Top of RECORD EXTRACTS

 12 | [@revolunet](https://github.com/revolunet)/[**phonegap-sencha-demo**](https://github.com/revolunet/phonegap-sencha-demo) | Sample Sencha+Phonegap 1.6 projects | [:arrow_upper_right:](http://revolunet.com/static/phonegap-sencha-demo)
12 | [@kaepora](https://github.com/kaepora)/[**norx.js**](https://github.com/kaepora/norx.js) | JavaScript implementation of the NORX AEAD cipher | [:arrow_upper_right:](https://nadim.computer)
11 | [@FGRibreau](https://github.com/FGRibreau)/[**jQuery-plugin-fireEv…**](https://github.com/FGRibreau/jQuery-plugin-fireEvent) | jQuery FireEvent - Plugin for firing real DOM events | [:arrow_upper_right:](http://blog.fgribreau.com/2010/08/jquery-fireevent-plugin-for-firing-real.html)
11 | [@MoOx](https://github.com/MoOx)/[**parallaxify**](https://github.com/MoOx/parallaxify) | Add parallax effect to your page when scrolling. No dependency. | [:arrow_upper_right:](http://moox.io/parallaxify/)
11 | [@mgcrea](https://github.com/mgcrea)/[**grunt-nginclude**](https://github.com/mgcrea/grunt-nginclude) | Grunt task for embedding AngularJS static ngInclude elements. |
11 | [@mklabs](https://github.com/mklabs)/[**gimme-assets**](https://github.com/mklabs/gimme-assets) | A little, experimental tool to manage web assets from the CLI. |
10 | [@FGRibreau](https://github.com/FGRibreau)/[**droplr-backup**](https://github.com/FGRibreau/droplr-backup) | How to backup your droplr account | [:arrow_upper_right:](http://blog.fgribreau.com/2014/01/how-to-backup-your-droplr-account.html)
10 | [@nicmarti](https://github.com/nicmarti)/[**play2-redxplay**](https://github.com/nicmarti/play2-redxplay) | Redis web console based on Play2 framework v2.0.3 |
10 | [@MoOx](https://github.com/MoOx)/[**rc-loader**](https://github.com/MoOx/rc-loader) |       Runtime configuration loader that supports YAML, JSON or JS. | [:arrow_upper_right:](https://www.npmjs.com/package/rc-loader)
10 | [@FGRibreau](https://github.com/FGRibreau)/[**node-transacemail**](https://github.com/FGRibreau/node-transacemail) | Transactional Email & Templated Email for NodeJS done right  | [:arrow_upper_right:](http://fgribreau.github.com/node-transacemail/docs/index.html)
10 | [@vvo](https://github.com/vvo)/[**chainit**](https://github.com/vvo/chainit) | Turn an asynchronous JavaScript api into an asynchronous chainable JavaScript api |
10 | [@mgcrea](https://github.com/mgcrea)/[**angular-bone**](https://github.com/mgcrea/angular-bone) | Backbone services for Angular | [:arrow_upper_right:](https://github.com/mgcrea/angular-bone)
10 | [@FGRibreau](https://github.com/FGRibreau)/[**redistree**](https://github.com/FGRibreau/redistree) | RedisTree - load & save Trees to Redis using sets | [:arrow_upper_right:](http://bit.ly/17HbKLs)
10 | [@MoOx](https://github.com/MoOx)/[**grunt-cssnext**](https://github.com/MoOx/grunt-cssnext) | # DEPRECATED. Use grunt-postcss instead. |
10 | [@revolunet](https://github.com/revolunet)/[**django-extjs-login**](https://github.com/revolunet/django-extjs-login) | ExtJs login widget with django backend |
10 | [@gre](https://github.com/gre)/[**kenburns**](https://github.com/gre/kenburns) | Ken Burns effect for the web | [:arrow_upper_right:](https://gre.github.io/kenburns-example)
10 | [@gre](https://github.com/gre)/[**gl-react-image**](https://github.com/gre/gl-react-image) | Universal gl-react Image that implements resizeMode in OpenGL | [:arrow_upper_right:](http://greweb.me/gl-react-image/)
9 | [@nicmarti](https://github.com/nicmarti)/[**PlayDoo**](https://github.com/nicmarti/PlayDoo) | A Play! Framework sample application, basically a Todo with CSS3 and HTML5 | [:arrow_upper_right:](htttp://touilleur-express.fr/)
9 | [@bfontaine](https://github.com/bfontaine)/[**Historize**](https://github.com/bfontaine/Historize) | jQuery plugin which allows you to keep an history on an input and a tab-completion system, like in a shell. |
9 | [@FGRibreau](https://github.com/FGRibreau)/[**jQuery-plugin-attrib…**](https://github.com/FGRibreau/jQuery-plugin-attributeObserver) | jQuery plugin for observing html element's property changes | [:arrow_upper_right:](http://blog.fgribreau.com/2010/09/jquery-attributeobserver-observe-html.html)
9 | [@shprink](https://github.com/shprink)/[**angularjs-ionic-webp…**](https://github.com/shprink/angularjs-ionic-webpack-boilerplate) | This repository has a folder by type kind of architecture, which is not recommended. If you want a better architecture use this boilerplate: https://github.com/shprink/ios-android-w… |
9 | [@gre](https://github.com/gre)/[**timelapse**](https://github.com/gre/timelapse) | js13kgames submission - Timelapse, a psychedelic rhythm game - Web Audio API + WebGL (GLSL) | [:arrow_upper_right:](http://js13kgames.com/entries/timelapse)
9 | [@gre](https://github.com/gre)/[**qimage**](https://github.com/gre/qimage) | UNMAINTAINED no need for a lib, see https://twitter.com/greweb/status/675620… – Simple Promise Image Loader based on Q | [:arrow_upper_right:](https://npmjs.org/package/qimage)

Bottom of RECORD EXTRACTS

GOAL OF THE EXERCISE
Your output should match the records above word for word.

RESULT
 12 | [@revolunet](https://github.com/revolunet)/[**phonegap-sencha-demo**](https://github.com/revolunet/phonegap-sencha-demo) | Sample Sencha+Phonegap 1.6 projects | [:arrow_upper_right:](http://revolunet.com/static/phonegap-sencha-demo)
12 | [@kaepora](https://github.com/kaepora)/[**norx.js**](https://github.com/kaepora/norx.js) | JavaScript implementation of the NORX AEAD cipher | [:arrow_upper_right:](https://nadim.computer)
11 | [@FGRibreau](https://github.com/FGRibreau)/[**jQuery-plugin-fireEv…**](https://github.com/FGRibreau/jQuery-plugin-fireEvent) | jQuery FireEvent - Plugin for firing real DOM events | [:arrow_upper_right:](http://blog.fgribreau.com/2010/08/jquery-fireevent-plugin-for-firing-real.html)
11 | [@MoOx](https://github.com/MoOx)/[**parallaxify**](https://github.com/MoOx/parallaxify) | Add parallax effect to your page when scrolling. No dependency. | [:arrow_upper_right:](http://moox.io/parallaxify/)
11 | [@mgcrea](https://github.com/mgcrea)/[**grunt-nginclude**](https://github.com/mgcrea/grunt-nginclude) | Grunt task for embedding AngularJS static ngInclude elements. |
11 | [@mklabs](https://github.com/mklabs)/[**gimme-assets**](https://github.com/mklabs/gimme-assets) | A little, experimental tool to manage web assets from the CLI. |
10 | [@FGRibreau](https://github.com/FGRibreau)/[**droplr-backup**](https://github.com/FGRibreau/droplr-backup) | How to backup your droplr account | [:arrow_upper_right:](http://blog.fgribreau.com/2014/01/how-to-backup-your-droplr-account.html)
10 | [@nicmarti](https://github.com/nicmarti)/[**play2-redxplay**](https://github.com/nicmarti/play2-redxplay) | Redis web console based on Play2 framework v2.0.3 |
10 | [@MoOx](https://github.com/MoOx)/[**rc-loader**](https://github.com/MoOx/rc-loader) |       Runtime configuration loader that supports YAML, JSON or JS. | [:arrow_upper_right:](https://www.npmjs.com/package/rc-loader)
10 | [@FGRibreau](https://github.com/FGRibreau)/[**node-transacemail**](https://github.com/FGRibreau/node-transacemail) | Transactional Email & Templated Email for NodeJS done right  | [:arrow_upper_right:](http://fgribreau.github.com/node-transacemail/docs/index.html)
10 | [@vvo](https://github.com/vvo)/[**chainit**](https://github.com/vvo/chainit) | Turn an asynchronous JavaScript api into an asynchronous chainable JavaScript api |
10 | [@mgcrea](https://github.com/mgcrea)/[**angular-bone**](https://github.com/mgcrea/angular-bone) | Backbone services for Angular | [:arrow_upper_right:](https://github.com/mgcrea/angular-bone)
10 | [@FGRibreau](https://github.com/FGRibreau)/[**redistree**](https://github.com/FGRibreau/redistree) | RedisTree - load & save Trees to Redis using sets | [:arrow_upper_right:](http://bit.ly/17HbKLs)
10 | [@MoOx](https://github.com/MoOx)/[**grunt-cssnext**](https://github.com/MoOx/grunt-cssnext) | # DEPRECATED. Use grunt-postcss instead. |
10 | [@revolunet](https://github.com/revolunet)/[**django-extjs-login**](https://github.com/revolunet/django-extjs-login) | ExtJs login widget with django backend |
10 | [@gre](https://github.com/gre)/[**kenburns**](https://github.com/gre/kenburns) | Ken Burns effect for the web | [:arrow_upper_right:](https://gre.github.io/kenburns-example)
10 | [@gre](https://github.com/gre)/[**gl-react-image**](https://github.com/gre/gl-react-image) | Universal gl-react Image that implements resizeMode in OpenGL | [:arrow_upper_right:](http://greweb.me/gl-react-image/)
9 | [@nicmarti](https://github.com/nicmarti)/[**PlayDoo**](https://github.com/nicmarti/PlayDoo) | A Play! Framework sample application, basically a Todo with CSS3 and HTML5 | [:arrow_upper_right:](htttp://touilleur-express.fr/)
9 | [@bfontaine](https://github.com/bfontaine)/[**Historize**](https://github.com/bfontaine/Historize) | jQuery plugin which allows you to keep an history on an input and a tab-completion system, like in a shell. |
9 | [@FGRibreau](https://github.com/FGRibreau)/[**jQuery-plugin-attrib…**](https://github.com/FGRibreau/jQuery-plugin-attributeObserver) | jQuery plugin for observing html element's property changes | [:arrow_upper_right:](http://blog.fgribreau.com/2010/09/jquery-attributeobserver-observe-html.html)
9 | [@shprink](https://github.com/shprink)/[**angularjs-ionic-webp…**](https://github.com/shprink/angularjs-ionic-webpack-boilerplate) | This repository has a folder by type kind of architecture, which is not recommended. If you want a better architecture use this boilerplate: https://github.com/shprink/ios-android-w… |
9 | [@gre](https://github.com/gre)/[**timelapse**](https://github.com/gre/timelapse) | js13kgames submission - Timelapse, a psychedelic rhythm game - Web Audio API + WebGL (GLSL) | [:arrow_upper_right:](http://js13kgames.com/entries/timelapse)
9 | [@gre](https://github.com/gre)/[**qimage**](https://github.com/gre/qimage) | UNMAINTAINED no need for a lib, see https://twitter.com/greweb/status/675620… – Simple Promise Image Loader based on Q | [:arrow_upper_right:](https://npmjs.org/package/qimage)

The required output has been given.